TASK GOAL ::
One range is to be output from the listing below, exactly as written: the line with "I(end, :) = ib(t);" to the line with "A_e(1,1)=2*tau/h^2*v_e*n_pop;", both kept.

INPUT DATA ::
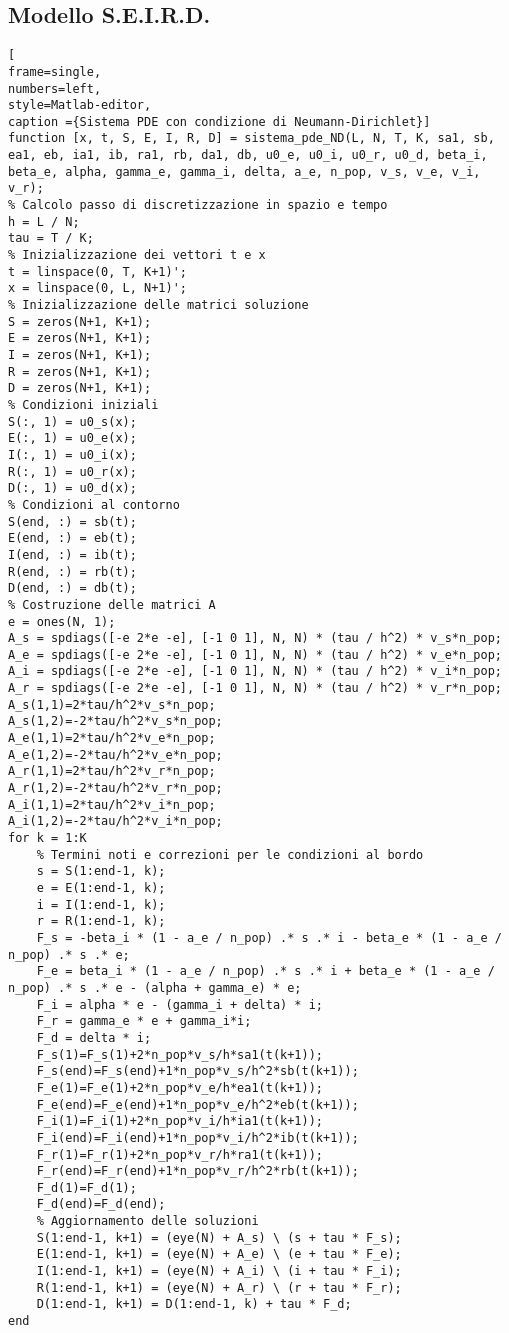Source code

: \documentclass[11pt]{article}
\begin{document}
\newpage
\subsection{Modello S.E.I.R.D.}\label{seird}
\begin{lstlisting}[
frame=single,
numbers=left,
style=Matlab-editor,
caption ={Sistema PDE con condizione di Neumann-Dirichlet}]
function [x, t, S, E, I, R, D] = sistema_pde_ND(L, N, T, K, sa1, sb, ea1, eb, ia1, ib, ra1, rb, da1, db, u0_e, u0_i, u0_r, u0_d, beta_i, beta_e, alpha, gamma_e, gamma_i, delta, a_e, n_pop, v_s, v_e, v_i, v_r);
% Calcolo passo di discretizzazione in spazio e tempo
h = L / N;
tau = T / K;
% Inizializzazione dei vettori t e x
t = linspace(0, T, K+1)';
x = linspace(0, L, N+1)';
% Inizializzazione delle matrici soluzione
S = zeros(N+1, K+1);
E = zeros(N+1, K+1);
I = zeros(N+1, K+1);
R = zeros(N+1, K+1);
D = zeros(N+1, K+1);
% Condizioni iniziali
S(:, 1) = u0_s(x);
E(:, 1) = u0_e(x);
I(:, 1) = u0_i(x);
R(:, 1) = u0_r(x);
D(:, 1) = u0_d(x);
% Condizioni al contorno
S(end, :) = sb(t);
E(end, :) = eb(t);
I(end, :) = ib(t);
R(end, :) = rb(t);
D(end, :) = db(t);
% Costruzione delle matrici A
e = ones(N, 1);
A_s = spdiags([-e 2*e -e], [-1 0 1], N, N) * (tau / h^2) * v_s*n_pop;
A_e = spdiags([-e 2*e -e], [-1 0 1], N, N) * (tau / h^2) * v_e*n_pop;
A_i = spdiags([-e 2*e -e], [-1 0 1], N, N) * (tau / h^2) * v_i*n_pop;
A_r = spdiags([-e 2*e -e], [-1 0 1], N, N) * (tau / h^2) * v_r*n_pop;
A_s(1,1)=2*tau/h^2*v_s*n_pop;
A_s(1,2)=-2*tau/h^2*v_s*n_pop;
A_e(1,1)=2*tau/h^2*v_e*n_pop;
A_e(1,2)=-2*tau/h^2*v_e*n_pop;
A_r(1,1)=2*tau/h^2*v_r*n_pop;
A_r(1,2)=-2*tau/h^2*v_r*n_pop;
A_i(1,1)=2*tau/h^2*v_i*n_pop;
A_i(1,2)=-2*tau/h^2*v_i*n_pop;
for k = 1:K
    % Termini noti e correzioni per le condizioni al bordo
    s = S(1:end-1, k);
    e = E(1:end-1, k);
    i = I(1:end-1, k);
    r = R(1:end-1, k);
    F_s = -beta_i * (1 - a_e / n_pop) .* s .* i - beta_e * (1 - a_e / n_pop) .* s .* e;
    F_e = beta_i * (1 - a_e / n_pop) .* s .* i + beta_e * (1 - a_e / n_pop) .* s .* e - (alpha + gamma_e) * e;
    F_i = alpha * e - (gamma_i + delta) * i;
    F_r = gamma_e * e + gamma_i*i;
    F_d = delta * i;
    F_s(1)=F_s(1)+2*n_pop*v_s/h*sa1(t(k+1)); 
    F_s(end)=F_s(end)+1*n_pop*v_s/h^2*sb(t(k+1)); 
    F_e(1)=F_e(1)+2*n_pop*v_e/h*ea1(t(k+1));
    F_e(end)=F_e(end)+1*n_pop*v_e/h^2*eb(t(k+1));
    F_i(1)=F_i(1)+2*n_pop*v_i/h*ia1(t(k+1));
    F_i(end)=F_i(end)+1*n_pop*v_i/h^2*ib(t(k+1));
    F_r(1)=F_r(1)+2*n_pop*v_r/h*ra1(t(k+1));
    F_r(end)=F_r(end)+1*n_pop*v_r/h^2*rb(t(k+1));
    F_d(1)=F_d(1);
    F_d(end)=F_d(end);
    % Aggiornamento delle soluzioni
    S(1:end-1, k+1) = (eye(N) + A_s) \ (s + tau * F_s);
    E(1:end-1, k+1) = (eye(N) + A_e) \ (e + tau * F_e);
    I(1:end-1, k+1) = (eye(N) + A_i) \ (i + tau * F_i);
    R(1:end-1, k+1) = (eye(N) + A_r) \ (r + tau * F_r);
    D(1:end-1, k+1) = D(1:end-1, k) + tau * F_d;
end
\end{lstlisting}

\printindex
\end{document}
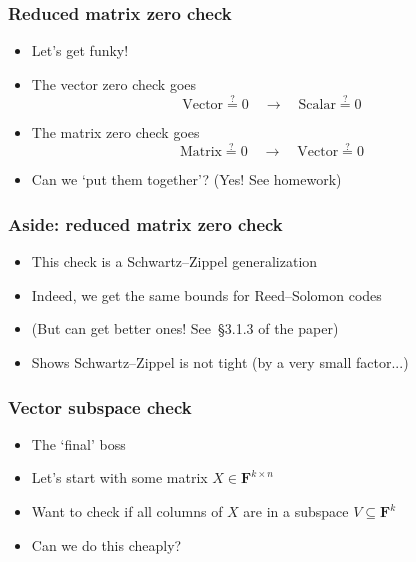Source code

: \documentclass{beamer}
\newcommand{\field}{\mathbf{F}}
\begin{document}
    \begin{frame}
        \frametitle{Reduced matrix zero check}
        \begin{itemize}\itemsep=12pt
            \item Let's get funky!
            \pause
            \item The vector zero check goes
            \[
                \text{Vector}\stackrel{?}{=}0 \quad \to \quad \text{Scalar}\stackrel{?}{=}0
            \]
            \vspace{-2em}
            \pause
            \item The matrix zero check goes
            \[
                \text{Matrix}\stackrel{?}{=}0 \quad \to \quad \text{Vector}\stackrel{?}{=}0
            \]
            \vspace{-2em}
            \pause
            \item Can we `put them together'? \pause (Yes! See homework)
        \end{itemize}
    \end{frame}

    \begin{frame}
        \frametitle{Aside: reduced matrix zero check}
        \begin{itemize}\itemsep=12pt
            \item This check is a Schwartz--Zippel generalization
            \item Indeed, we get the same bounds for Reed--Solomon codes
            \item (But can get better ones! See~\S3.1.3 of the paper)
            \item Shows Schwartz--Zippel is not tight (by a very small factor...)
        \end{itemize}
    \end{frame}

    \begin{frame}
        \frametitle{Vector subspace check}
        \begin{itemize}\itemsep=12pt
            \item The `final' boss
            \pause
            \item Let's start with some matrix $X \in \field^{k \times n}$
            \item Want to check if all columns of $X$ are in a subspace $V \subseteq \field^k$
            \item Can we do this cheaply?
        \end{itemize}
    \end{frame}
\end{document}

SOLUTION TO THE PROBLEM ::
I(end, :) = ib(t);
R(end, :) = rb(t);
D(end, :) = db(t);
% Costruzione delle matrici A
e = ones(N, 1);
A_s = spdiags([-e 2*e -e], [-1 0 1], N, N) * (tau / h^2) * v_s*n_pop;
A_e = spdiags([-e 2*e -e], [-1 0 1], N, N) * (tau / h^2) * v_e*n_pop;
A_i = spdiags([-e 2*e -e], [-1 0 1], N, N) * (tau / h^2) * v_i*n_pop;
A_r = spdiags([-e 2*e -e], [-1 0 1], N, N) * (tau / h^2) * v_r*n_pop;
A_s(1,1)=2*tau/h^2*v_s*n_pop;
A_s(1,2)=-2*tau/h^2*v_s*n_pop;
A_e(1,1)=2*tau/h^2*v_e*n_pop;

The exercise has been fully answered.